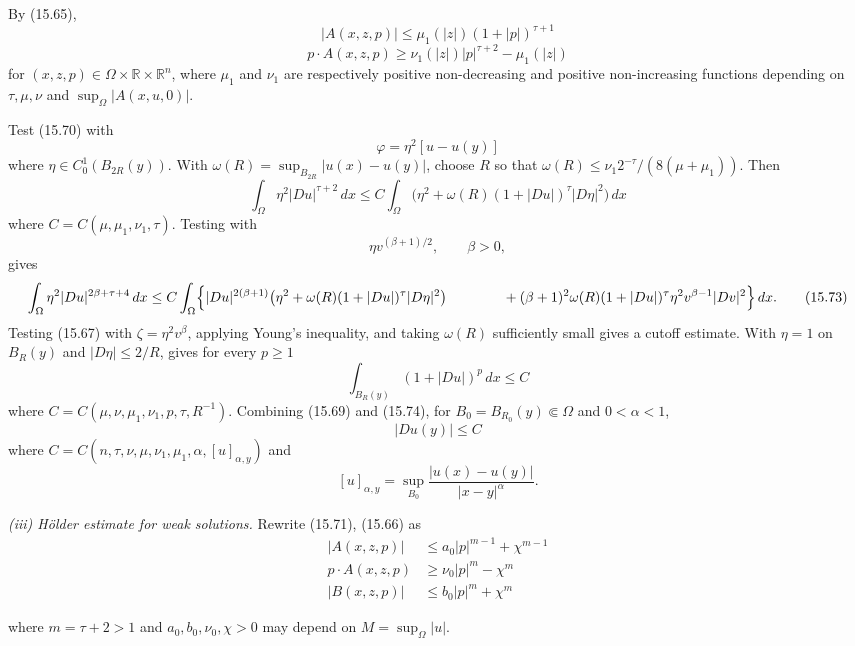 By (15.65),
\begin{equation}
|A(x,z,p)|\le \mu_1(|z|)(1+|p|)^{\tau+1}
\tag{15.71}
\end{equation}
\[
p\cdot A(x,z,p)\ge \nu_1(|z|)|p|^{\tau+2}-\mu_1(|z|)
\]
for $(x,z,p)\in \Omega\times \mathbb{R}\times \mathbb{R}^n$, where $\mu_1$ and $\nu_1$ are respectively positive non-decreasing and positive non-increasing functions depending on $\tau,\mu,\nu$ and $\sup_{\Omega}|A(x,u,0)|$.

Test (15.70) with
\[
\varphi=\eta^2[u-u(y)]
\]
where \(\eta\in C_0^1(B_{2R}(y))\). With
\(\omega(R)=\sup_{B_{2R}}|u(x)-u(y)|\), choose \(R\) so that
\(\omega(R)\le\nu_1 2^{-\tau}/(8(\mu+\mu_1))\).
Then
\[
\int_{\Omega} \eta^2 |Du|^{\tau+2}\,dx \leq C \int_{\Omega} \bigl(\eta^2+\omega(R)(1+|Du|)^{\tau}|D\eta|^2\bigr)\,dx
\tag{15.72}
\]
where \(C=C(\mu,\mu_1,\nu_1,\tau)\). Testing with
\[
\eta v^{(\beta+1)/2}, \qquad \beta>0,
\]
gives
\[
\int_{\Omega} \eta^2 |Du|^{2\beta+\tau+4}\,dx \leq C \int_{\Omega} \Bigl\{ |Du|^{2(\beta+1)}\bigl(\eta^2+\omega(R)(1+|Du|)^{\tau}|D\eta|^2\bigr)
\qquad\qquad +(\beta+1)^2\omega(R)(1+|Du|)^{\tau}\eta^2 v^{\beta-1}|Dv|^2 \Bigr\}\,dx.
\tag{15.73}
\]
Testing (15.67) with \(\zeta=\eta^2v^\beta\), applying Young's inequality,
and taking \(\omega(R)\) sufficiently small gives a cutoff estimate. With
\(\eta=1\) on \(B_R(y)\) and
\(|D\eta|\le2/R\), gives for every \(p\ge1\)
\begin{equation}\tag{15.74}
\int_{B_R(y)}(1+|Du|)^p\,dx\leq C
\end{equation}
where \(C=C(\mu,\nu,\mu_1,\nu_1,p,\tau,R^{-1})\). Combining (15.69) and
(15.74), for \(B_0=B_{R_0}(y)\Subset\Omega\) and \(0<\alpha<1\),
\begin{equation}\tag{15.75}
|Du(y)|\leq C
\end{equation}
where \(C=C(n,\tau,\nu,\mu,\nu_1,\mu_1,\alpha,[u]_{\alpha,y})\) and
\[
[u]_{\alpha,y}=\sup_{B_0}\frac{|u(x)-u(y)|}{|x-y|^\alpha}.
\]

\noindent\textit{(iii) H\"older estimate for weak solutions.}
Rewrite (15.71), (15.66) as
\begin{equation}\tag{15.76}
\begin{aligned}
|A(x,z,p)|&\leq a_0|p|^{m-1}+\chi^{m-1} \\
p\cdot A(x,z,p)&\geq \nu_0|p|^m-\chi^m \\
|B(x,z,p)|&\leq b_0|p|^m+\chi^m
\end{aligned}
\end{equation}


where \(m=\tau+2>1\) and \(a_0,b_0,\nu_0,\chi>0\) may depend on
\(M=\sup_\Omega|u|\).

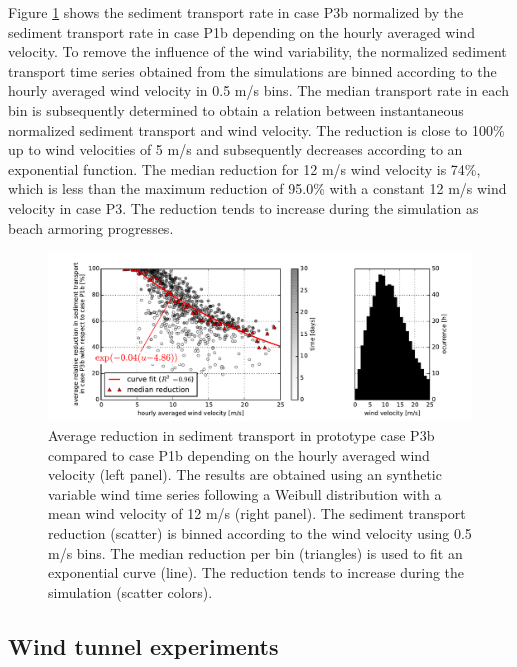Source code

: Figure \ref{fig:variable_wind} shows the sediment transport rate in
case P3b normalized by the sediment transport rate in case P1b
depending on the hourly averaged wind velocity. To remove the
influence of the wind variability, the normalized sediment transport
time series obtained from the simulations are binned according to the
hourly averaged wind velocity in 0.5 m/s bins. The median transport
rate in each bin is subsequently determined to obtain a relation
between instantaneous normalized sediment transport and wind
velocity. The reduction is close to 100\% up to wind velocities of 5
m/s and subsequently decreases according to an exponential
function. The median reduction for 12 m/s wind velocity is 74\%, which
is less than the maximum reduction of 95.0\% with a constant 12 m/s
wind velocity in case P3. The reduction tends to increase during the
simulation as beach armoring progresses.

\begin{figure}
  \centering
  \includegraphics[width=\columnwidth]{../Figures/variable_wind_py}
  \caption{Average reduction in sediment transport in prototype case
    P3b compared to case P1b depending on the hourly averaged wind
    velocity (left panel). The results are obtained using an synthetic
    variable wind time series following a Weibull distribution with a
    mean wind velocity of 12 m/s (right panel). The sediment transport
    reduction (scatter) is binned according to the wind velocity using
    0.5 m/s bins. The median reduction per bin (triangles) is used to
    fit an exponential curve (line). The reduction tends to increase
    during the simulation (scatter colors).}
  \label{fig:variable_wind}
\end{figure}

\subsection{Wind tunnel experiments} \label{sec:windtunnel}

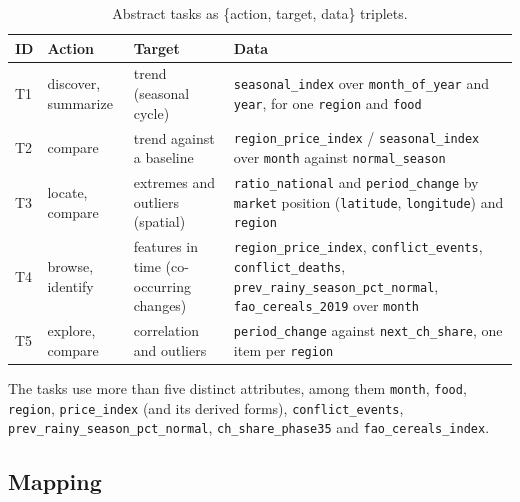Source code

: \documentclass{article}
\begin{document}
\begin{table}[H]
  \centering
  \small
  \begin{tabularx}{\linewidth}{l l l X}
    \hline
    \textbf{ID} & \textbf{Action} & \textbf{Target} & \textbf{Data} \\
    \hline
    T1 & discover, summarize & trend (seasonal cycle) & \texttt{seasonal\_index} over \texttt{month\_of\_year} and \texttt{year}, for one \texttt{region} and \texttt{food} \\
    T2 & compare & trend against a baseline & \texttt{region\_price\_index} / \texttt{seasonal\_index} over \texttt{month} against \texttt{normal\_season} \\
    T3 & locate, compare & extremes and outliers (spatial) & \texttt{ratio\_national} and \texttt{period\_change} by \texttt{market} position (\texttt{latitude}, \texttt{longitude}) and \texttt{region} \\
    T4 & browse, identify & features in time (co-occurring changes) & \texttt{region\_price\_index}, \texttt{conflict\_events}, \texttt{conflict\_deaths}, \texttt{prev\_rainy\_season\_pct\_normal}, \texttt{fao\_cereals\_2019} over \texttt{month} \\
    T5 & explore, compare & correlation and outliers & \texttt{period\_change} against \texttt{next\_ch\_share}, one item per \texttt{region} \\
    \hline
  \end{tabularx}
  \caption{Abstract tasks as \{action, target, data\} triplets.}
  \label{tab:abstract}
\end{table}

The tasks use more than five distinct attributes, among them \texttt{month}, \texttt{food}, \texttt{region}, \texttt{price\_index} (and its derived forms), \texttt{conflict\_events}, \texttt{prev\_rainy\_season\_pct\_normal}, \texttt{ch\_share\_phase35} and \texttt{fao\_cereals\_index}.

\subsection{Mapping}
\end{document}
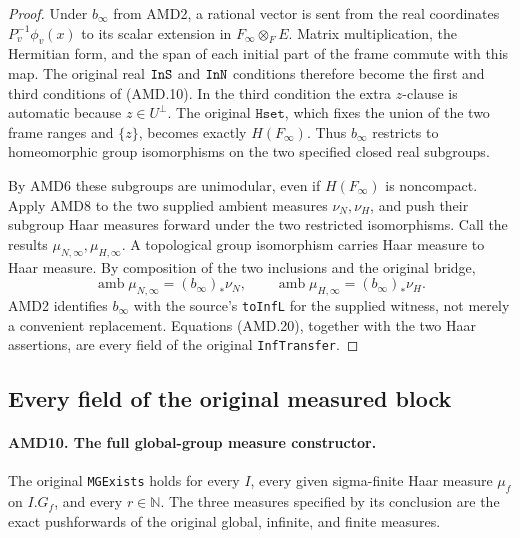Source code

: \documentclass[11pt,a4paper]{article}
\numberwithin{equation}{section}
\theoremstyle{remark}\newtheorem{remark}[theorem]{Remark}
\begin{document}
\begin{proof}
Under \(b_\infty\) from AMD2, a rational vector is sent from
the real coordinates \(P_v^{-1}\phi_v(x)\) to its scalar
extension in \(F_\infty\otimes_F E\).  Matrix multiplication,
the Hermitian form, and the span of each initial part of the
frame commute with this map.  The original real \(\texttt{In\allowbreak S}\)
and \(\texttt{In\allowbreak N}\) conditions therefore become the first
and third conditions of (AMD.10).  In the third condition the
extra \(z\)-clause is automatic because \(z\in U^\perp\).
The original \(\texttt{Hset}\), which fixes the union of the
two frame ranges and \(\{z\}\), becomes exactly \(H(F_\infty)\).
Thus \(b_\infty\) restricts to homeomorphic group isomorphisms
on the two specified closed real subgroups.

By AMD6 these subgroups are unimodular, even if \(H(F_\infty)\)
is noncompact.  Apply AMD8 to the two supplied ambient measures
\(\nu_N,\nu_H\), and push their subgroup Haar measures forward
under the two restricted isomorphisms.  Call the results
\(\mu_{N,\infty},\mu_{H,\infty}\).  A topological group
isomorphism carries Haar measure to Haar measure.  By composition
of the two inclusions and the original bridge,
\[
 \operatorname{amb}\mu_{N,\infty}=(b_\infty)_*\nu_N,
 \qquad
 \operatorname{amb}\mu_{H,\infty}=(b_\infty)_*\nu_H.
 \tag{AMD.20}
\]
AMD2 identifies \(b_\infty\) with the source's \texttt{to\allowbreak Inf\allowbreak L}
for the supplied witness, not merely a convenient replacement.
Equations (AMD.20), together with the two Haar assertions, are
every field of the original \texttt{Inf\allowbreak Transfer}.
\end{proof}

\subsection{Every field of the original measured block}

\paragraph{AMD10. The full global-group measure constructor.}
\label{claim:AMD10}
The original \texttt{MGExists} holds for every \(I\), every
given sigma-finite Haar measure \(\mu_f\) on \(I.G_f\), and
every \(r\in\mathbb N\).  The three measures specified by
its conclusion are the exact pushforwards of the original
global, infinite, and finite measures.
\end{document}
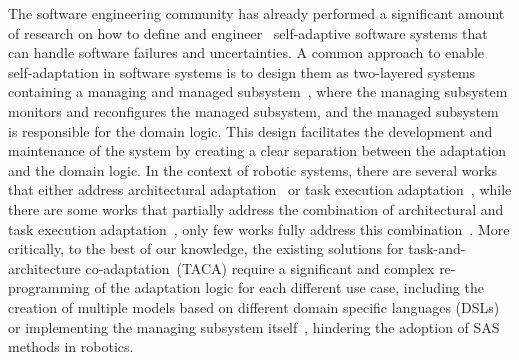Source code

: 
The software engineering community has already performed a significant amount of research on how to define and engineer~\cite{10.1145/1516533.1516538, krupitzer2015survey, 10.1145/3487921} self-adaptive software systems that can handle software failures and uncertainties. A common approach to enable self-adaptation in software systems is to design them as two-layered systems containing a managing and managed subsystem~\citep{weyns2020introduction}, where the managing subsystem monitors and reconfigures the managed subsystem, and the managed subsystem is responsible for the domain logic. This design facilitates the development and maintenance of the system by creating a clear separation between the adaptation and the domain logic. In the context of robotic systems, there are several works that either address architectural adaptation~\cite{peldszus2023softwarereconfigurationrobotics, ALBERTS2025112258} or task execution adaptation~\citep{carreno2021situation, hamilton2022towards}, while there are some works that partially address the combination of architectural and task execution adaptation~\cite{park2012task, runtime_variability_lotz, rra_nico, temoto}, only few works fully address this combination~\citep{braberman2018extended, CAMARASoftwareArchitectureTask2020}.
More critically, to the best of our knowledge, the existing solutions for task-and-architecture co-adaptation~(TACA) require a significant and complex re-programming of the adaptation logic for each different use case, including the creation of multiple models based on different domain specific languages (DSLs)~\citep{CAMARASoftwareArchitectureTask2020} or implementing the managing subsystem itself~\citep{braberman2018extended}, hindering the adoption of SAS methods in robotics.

- _Task brief_: Identify all lines in the records above with the word "panel".

- _Response_:
    velocity (left panel). The results are obtained using an synthetic
    mean wind velocity of 12 m/s (right panel). The sediment transport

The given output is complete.